Historically downsizings have been due to SE's 'other' projects, careers and teams getting pushed hard, with a heavy marketing and hiring focus on that. Last year, SO Inc. doubled their sales staff - and that team apparently took the worst hit. We also generally seem to lose some of our most experienced and beloved CMs and staff as part of the downsizing (not that we value any person who works with us less!) - which indicates the people making this decisions seem unaware of the impact people have had.
Frankly, the company has to do better by us, and expecting the community to pick up where they have consistently dropped the ball is unfair.
If I felt the company actually had our interests at heart - I would say being an advocate for the company's paid products such as Teams, either as a decision maker, or as a individual contributor would be a start.
The platform ... doesn't matter. The communities and people do. That there's anything left is a testament to the very strong foundation we have. That said, the strongest foundations can weather away.
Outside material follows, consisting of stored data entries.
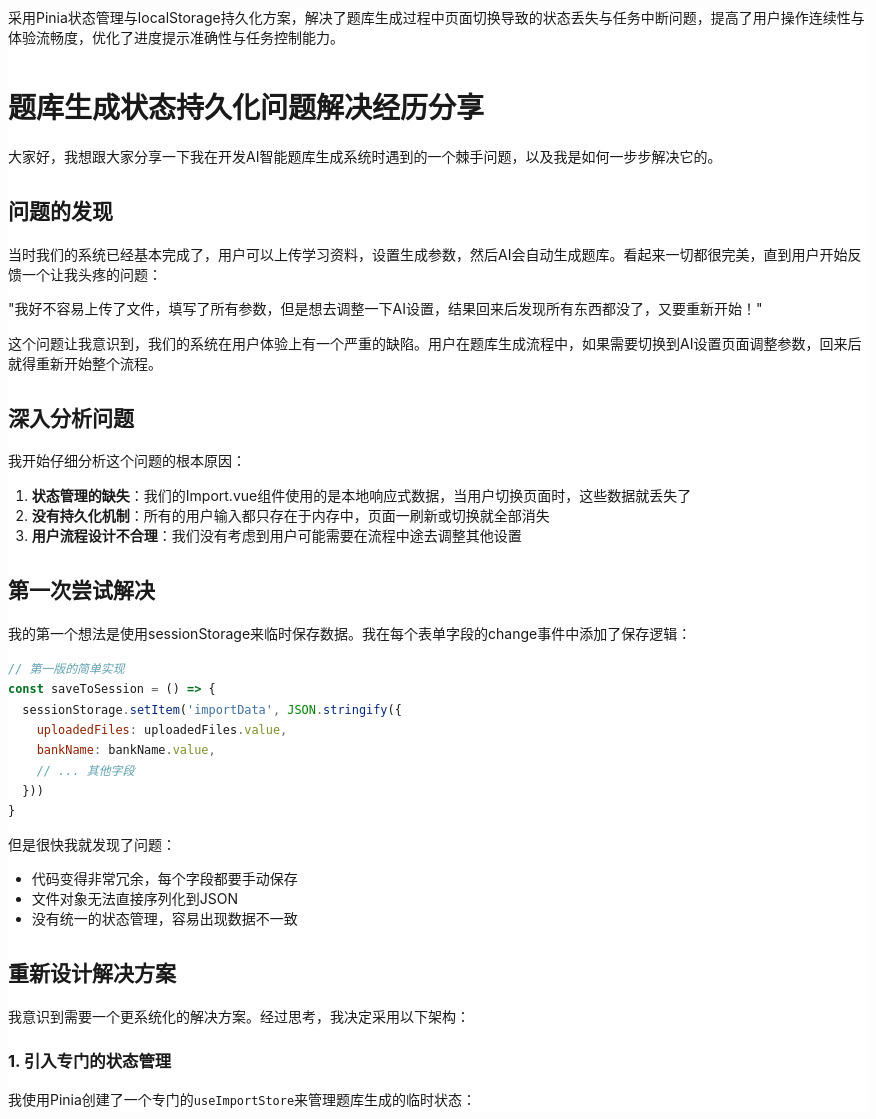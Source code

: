 采用Pinia状态管理与localStorage持久化方案，解决了题库生成过程中页面切换导致的状态丢失与任务中断问题，提高了用户操作连续性与体验流畅度，优化了进度提示准确性与任务控制能力。






          
# 题库生成状态持久化问题解决经历分享

大家好，我想跟大家分享一下我在开发AI智能题库生成系统时遇到的一个棘手问题，以及我是如何一步步解决它的。

## 问题的发现

当时我们的系统已经基本完成了，用户可以上传学习资料，设置生成参数，然后AI会自动生成题库。看起来一切都很完美，直到用户开始反馈一个让我头疼的问题：

"我好不容易上传了文件，填写了所有参数，但是想去调整一下AI设置，结果回来后发现所有东西都没了，又要重新开始！"

这个问题让我意识到，我们的系统在用户体验上有一个严重的缺陷。用户在题库生成流程中，如果需要切换到AI设置页面调整参数，回来后就得重新开始整个流程。

## 深入分析问题

我开始仔细分析这个问题的根本原因：

1. **状态管理的缺失**：我们的Import.vue组件使用的是本地响应式数据，当用户切换页面时，这些数据就丢失了
2. **没有持久化机制**：所有的用户输入都只存在于内存中，页面一刷新或切换就全部消失
3. **用户流程设计不合理**：我们没有考虑到用户可能需要在流程中途去调整其他设置

## 第一次尝试解决

我的第一个想法是使用sessionStorage来临时保存数据。我在每个表单字段的change事件中添加了保存逻辑：

```javascript
// 第一版的简单实现
const saveToSession = () => {
  sessionStorage.setItem('importData', JSON.stringify({
    uploadedFiles: uploadedFiles.value,
    bankName: bankName.value,
    // ... 其他字段
  }))
}
```

但是很快我就发现了问题：
- 代码变得非常冗余，每个字段都要手动保存
- 文件对象无法直接序列化到JSON
- 没有统一的状态管理，容易出现数据不一致

## 重新设计解决方案

我意识到需要一个更系统化的解决方案。经过思考，我决定采用以下架构：

### 1. 引入专门的状态管理

我使用Pinia创建了一个专门的`useImportStore`来管理题库生成的临时状态：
We keep the network strong by fighting the good fight. We share our knowledge, we help new users find their feet. We stay mindful of the impact we have on those we touch. AI could give you answers fast, but sometimes, you need answers from someone who actually understands the problem. Frankly, we'll survive AI. Surviving management decisions such as "We'll downsize the community team, it'll be fine" or antagonizing the community that contributes for short term goals - I'm less sure about. If Stack Overflow falls, something else can fill the void for you. Perhaps Codidact, or something completely different. The company and platform needs the people, not the other way around.